I hear the voice from the row behind me. It’s two scrawny white teenagers in pastel colorblocked tees. My plus-1 and I flash our neon green wristbands. As we settle into our seats in the GW auditorium, we overhear the teenagers chatter with a dude in a towering Vivienne Westwood hat straight out of Pharrell’s 2014 wardrobe.

“How do y’all know Kanye?” he asks.

“We work for him,” the teens reply.

Pharrell-hat guy mumbles something about being in real estate, then starts probing them about what they do.

“I’m an assistant editor on the IMAX movie,” one of them says. His first Kanye album was Graduation.

The other: “I was accepted for his internship. I helped shoot too.” He’d never heard a Kanye album before being hired.
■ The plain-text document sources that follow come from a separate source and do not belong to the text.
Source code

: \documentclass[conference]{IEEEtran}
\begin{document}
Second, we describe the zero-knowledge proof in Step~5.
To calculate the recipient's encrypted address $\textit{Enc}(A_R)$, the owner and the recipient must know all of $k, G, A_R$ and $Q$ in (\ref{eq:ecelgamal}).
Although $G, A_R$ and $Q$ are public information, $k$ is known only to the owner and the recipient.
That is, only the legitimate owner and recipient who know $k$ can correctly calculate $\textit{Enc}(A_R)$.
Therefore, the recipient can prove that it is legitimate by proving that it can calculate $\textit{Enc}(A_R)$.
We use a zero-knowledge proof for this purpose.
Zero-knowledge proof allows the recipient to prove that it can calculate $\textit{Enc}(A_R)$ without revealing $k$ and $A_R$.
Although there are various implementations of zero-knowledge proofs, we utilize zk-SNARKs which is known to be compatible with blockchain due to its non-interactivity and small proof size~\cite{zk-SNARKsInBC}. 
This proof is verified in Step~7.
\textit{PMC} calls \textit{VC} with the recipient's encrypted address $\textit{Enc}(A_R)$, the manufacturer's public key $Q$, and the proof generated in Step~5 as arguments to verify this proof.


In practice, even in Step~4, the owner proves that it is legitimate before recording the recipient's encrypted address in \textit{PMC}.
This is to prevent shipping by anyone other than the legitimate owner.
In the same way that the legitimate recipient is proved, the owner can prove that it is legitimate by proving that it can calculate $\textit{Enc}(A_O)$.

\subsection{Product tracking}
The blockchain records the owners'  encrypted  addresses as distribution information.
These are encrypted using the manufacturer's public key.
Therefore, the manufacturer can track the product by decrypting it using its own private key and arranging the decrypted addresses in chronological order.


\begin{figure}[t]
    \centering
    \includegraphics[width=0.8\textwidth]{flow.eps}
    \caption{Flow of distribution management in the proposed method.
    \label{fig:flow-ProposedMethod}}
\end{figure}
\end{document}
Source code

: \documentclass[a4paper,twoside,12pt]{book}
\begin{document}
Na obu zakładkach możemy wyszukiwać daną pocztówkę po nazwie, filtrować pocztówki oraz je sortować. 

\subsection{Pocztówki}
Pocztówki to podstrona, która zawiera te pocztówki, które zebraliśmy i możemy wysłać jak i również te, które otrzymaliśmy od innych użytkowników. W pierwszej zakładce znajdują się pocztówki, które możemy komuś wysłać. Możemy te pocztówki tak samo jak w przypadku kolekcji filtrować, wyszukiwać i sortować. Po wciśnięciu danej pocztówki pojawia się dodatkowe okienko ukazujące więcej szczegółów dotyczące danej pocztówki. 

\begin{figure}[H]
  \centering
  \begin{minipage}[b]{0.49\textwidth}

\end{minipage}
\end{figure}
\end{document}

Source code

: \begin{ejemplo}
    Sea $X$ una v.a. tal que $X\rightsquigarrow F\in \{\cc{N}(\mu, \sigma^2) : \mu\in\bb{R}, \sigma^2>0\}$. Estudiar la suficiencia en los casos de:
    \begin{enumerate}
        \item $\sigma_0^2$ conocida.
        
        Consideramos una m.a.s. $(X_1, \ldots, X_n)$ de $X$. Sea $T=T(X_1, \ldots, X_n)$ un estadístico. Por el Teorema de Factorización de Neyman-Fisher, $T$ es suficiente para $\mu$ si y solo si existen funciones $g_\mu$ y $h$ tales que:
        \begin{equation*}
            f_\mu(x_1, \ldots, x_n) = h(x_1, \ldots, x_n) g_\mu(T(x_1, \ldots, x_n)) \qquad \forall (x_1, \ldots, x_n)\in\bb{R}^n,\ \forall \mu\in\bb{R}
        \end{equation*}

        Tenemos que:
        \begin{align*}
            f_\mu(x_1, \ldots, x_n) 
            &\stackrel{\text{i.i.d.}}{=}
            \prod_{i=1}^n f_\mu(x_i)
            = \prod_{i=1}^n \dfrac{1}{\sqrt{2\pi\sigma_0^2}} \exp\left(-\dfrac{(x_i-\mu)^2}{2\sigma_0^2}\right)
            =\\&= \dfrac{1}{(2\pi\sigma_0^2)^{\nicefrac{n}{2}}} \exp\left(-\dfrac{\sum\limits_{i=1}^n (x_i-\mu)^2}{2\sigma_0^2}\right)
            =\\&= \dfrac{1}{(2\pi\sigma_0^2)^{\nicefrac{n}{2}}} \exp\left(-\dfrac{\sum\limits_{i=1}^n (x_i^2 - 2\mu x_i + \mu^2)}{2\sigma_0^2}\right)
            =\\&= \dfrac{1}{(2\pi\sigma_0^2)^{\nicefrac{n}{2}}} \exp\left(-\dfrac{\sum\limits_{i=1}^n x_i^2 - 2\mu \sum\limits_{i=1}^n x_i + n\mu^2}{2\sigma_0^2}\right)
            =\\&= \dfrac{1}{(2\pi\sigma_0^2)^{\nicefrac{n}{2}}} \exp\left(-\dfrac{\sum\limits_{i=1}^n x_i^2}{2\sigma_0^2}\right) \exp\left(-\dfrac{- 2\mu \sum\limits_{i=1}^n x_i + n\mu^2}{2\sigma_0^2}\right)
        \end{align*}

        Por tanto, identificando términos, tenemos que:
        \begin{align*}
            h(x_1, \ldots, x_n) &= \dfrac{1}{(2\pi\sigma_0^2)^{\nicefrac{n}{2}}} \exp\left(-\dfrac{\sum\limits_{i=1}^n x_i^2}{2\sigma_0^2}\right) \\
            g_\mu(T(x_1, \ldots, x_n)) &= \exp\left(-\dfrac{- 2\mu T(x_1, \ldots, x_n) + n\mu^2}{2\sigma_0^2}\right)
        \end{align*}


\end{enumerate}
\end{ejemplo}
The two teens go to high school together in Cody, Wyoming. Last week, after they got out of their afterschool clubs, they went to Kanye’s studio to kid-test music that’s presumably on his new album we’re about to hear, Jesus Is King.

Pharrell-hat guy keeps talking to them. He tells them he wants to learn how to Create Content at a Higher Level. This is my cue to turn away and stare back at the massive screen, which is dark and dotted with flashing specks of green. Some real art shit.

Suddenly, the screen lights up, awash with the brighest colors. It’s the sky-blue Windows homescreen and everyone is going nuts. I reach for my pocket to grab my phone to record but then remember that it’s sealed up in a magnetized case. Kanye event rules. I look around and see at least five phones out recording.

With no phones, time moves slower and every external stimulus is a rush. Everyone is attentive, heads darting around in unison towards non-events like the gigantic Windows homescreen and false alarms of Ye entering the building and Pharrell-hat guy yelling “I SEE YOU PUSH” every now and then.

Finally, at 3:00 p.m., an hour after this Event or Experience or whatever was supposed to start, Kanye walks through the right entrance of the auditorium, flanked by Kim Kardashian, Pusha T, his team, and his kids. Mic in hand, he announces that the album Jesus Is King is now supposed to drop October 25, introduces the first thing — a short documentary — and sits down in the front row with his people.

The green dots still percolate across the screen as the first shots of Kanye pacing around Japanese architecture appear, and I’m now pretty sure that this is a malfunction and not some real art shit. Kanye’s muffled, boomy voice blares over shots of him among giraffes, then in a crater, then outside his sun-bleached domes in Calabasas. He sits on top of two donut-shaped pillows and claims that this could revolutionize chairs. Due to the poor audio quality, not a whole lot registers for me in this film, but it seems to be about how Kanye’s Christian awakening has influenced his design choices. At one point, he says something about wanting a dome to have 13 rooms to symbolize the 12 Apostles plus Jesus. Artist James Turrell and his magnificent beard pop up here and there.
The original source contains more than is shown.